Many of the popular seiyuu also sing J-Pop singles or as part of a cast group.
Definition of J-Pop
J-Pop (an acronym for Japanese Popular music) is a generic term that describes many different genres of current musical styles such as pop, rock, dance, rap and soul. In Japan, the term J-Pop is used to distinguish this modern style of music from others such as Classical or Enka, which is a traditionally styled Japanese ballad. One may hear terms such as J-Rock, Visual Kei and J-Rap but these terms fall under the modern "Japanese Popular" umbrella and are used to denote that the music is not of a "Pop" style.
Almost at the same time that J-Pop became in widespread use, J-ROCK was coined but it did not become popular. In the Nagoya area, the term Z-Pop is used on songs that are popular in that area. Some Enka songs like those sung by Miyuki Nakajima and Anzenchitai, overlap both categories and may or may not be included in this categories. It is typical to see music stores in Japan segement the music in J-Pop, Enka, Classical and English/World sectional categories.
J-Pop's earliest roots are from Jazz music that became popular in the early Showa period. Jazz re-introduced many of the musical instruments that were previously only used to perform classical music and military marching music to bars and clubs and introduced "fun" to Japan's music scene. "Ongaku Kissa" (音楽喫茶) lit. music cafe, where musicians performed live music became popular. During World War II, Jazz music would temporarily stop being performed under pressure from the Imperial Army. After the war, the Far East Network (commonly referred to as "FEN") operated by the US Army, which had established military bases in Japan starting with the Occupation of Japan, introduced Boogie woogie, Mambo, Blues, and Country music and these styles of music were performed by Japanese musicians to American troops stationed in Japan. Songs like Sizuko Kasaoki's "Tokyo Boogie Woogie" (1948), Eri Chiemi's "Tennesse Waltz" (1951), Misora Hibari's "Omatsuri Mambo", and Izumi Yukimura's "Omoide no Waltz" became popular. Foreign music performers like JATP and Louis Armstrong visited Japan and performed and the year 1952 was called "The Year of the Jazz Boom". However, these new styles were not easy to learn for amateur musicians who tried to make money by performing for American troops.

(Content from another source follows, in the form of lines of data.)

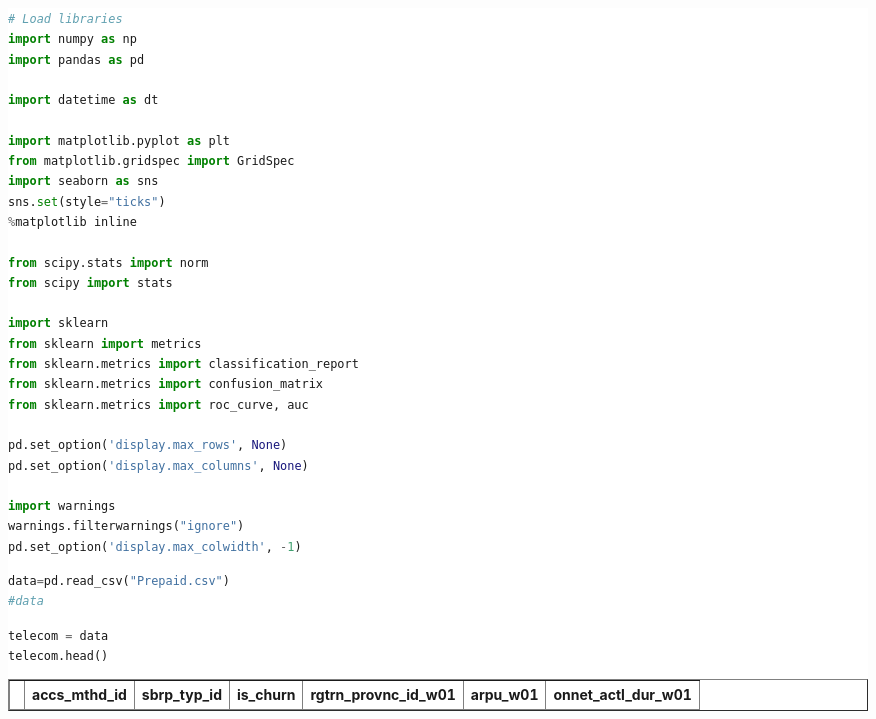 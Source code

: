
 ```python
# Load libraries
import numpy as np
import pandas as pd

import datetime as dt

import matplotlib.pyplot as plt
from matplotlib.gridspec import GridSpec
import seaborn as sns
sns.set(style="ticks")
%matplotlib inline

from scipy.stats import norm
from scipy import stats

import sklearn
from sklearn import metrics
from sklearn.metrics import classification_report
from sklearn.metrics import confusion_matrix
from sklearn.metrics import roc_curve, auc

pd.set_option('display.max_rows', None)
pd.set_option('display.max_columns', None)

import warnings
warnings.filterwarnings("ignore")
pd.set_option('display.max_colwidth', -1)
```


```python
data=pd.read_csv("Prepaid.csv")
#data
```


```python
telecom = data
telecom.head()
```




<div>
<style scoped>
    .dataframe tbody tr th:only-of-type {
        vertical-align: middle;
    }

    .dataframe tbody tr th {
        vertical-align: top;
    }

    .dataframe thead th {
        text-align: right;
    }
</style>
<table border="1" class="dataframe">
  <thead>
    <tr style="text-align: right;">
      <th></th>
      <th>accs_mthd_id</th>
      <th>sbrp_typ_id</th>
      <th>is_churn</th>
      <th>rgtrn_provnc_id_w01</th>
      <th>arpu_w01</th>
      <th>onnet_actl_dur_w01</th> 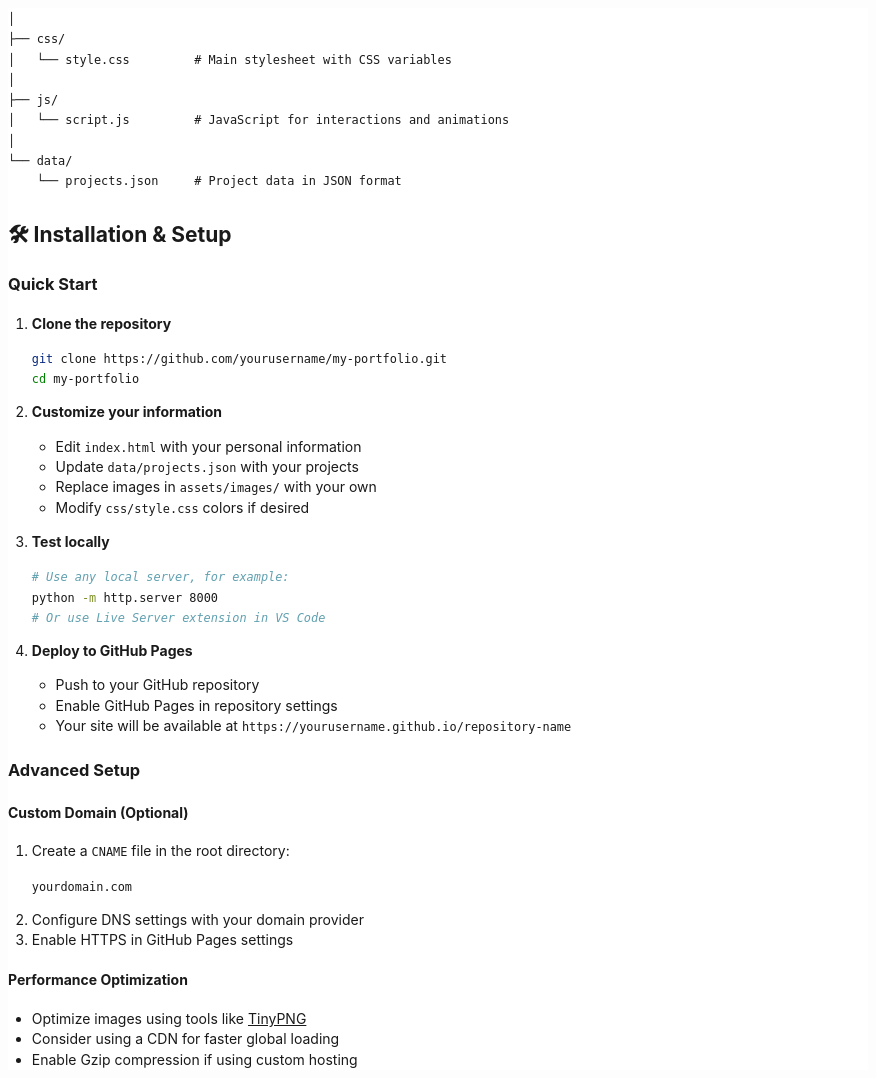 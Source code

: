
 ```
│
├── css/
│   └── style.css         # Main stylesheet with CSS variables
│
├── js/
│   └── script.js         # JavaScript for interactions and animations
│
└── data/
    └── projects.json     # Project data in JSON format
```

## 🛠️ Installation & Setup

### Quick Start
1. **Clone the repository**
   ```bash
   git clone https://github.com/yourusername/my-portfolio.git
   cd my-portfolio
   ```

2. **Customize your information**
   - Edit `index.html` with your personal information
   - Update `data/projects.json` with your projects
   - Replace images in `assets/images/` with your own
   - Modify `css/style.css` colors if desired

3. **Test locally**
   ```bash
   # Use any local server, for example:
   python -m http.server 8000
   # Or use Live Server extension in VS Code
   ```

4. **Deploy to GitHub Pages**
   - Push to your GitHub repository
   - Enable GitHub Pages in repository settings
   - Your site will be available at `https://yourusername.github.io/repository-name`

### Advanced Setup

#### Custom Domain (Optional)
1. Create a `CNAME` file in the root directory:
   ```
   yourdomain.com
   ```
2. Configure DNS settings with your domain provider
3. Enable HTTPS in GitHub Pages settings

#### Performance Optimization
- Optimize images using tools like [TinyPNG](https://tinypng.com/)
- Consider using a CDN for faster global loading
- Enable Gzip compression if using custom hosting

Many of the amateur musicians learned Country music as it was the simplest to perform. They would, however, be in a fortunate position to learn the new wave of music, R&B or more commonly Rock and roll.
The Rock and roll craze began in the 1956 with a country music group, Kosaka Kazuya and Wagon Masters releasing the album Heartbreak Hotel, originally performed by Elvis Presley. It would reach its peak in 1959 with the movie focusing on performances of Japanese Rock and Rollers. The downfall of Rock and Roll in the US was also followed by its downfall in Japan as many groups played music that was nothing more than a copy of American Rock and Roll. Many perfomers turned to merging traditional Japanese pop music with Rock and Roll, with mixed results. The only successful musician to leave any impression to future generations was Kyu Sakamoto with "Ue wo muite arukou" (lit. Let's look up and walk) or Sukiyaki. Other performers decided instead of making new music, to use the music of popular American songs and translate the lyrics into Japanese, hence the birth of "Cover Pop". Also, many of the "Jazz kissa" would start to disappear as radio and TV provided every household with performances of real musicians. They would steadily decline and until technology and a innovator gave them a new life as karaoke. "Cover Pop" became a benchmark of American music in Japan for a few years, only to encounter the Beatles.
In the 1970s to mid 1980s, instead of simple songs usually accompanied with only a guitar, emphasis on more complex musical arrangements became more wide spread and these songs were called New Music. Instead of songs with social messages, themes were about love and personal events. Takuro Yoshida and Yosui Inoue are known as such artists.
In the 1980s, City Pops came to describe music popular in and themed about major cities, especially Tokyo. City Pops is based on very fuzzy ideas and many songs can be considered City Pops as well as New Music. As soon as this term became popular, Wasei Pops, lit. Japan-made Pops, became a common word to describe both City Pops and a part of New Music. By 1990s, J-Pop became the common word to describe most popular songs.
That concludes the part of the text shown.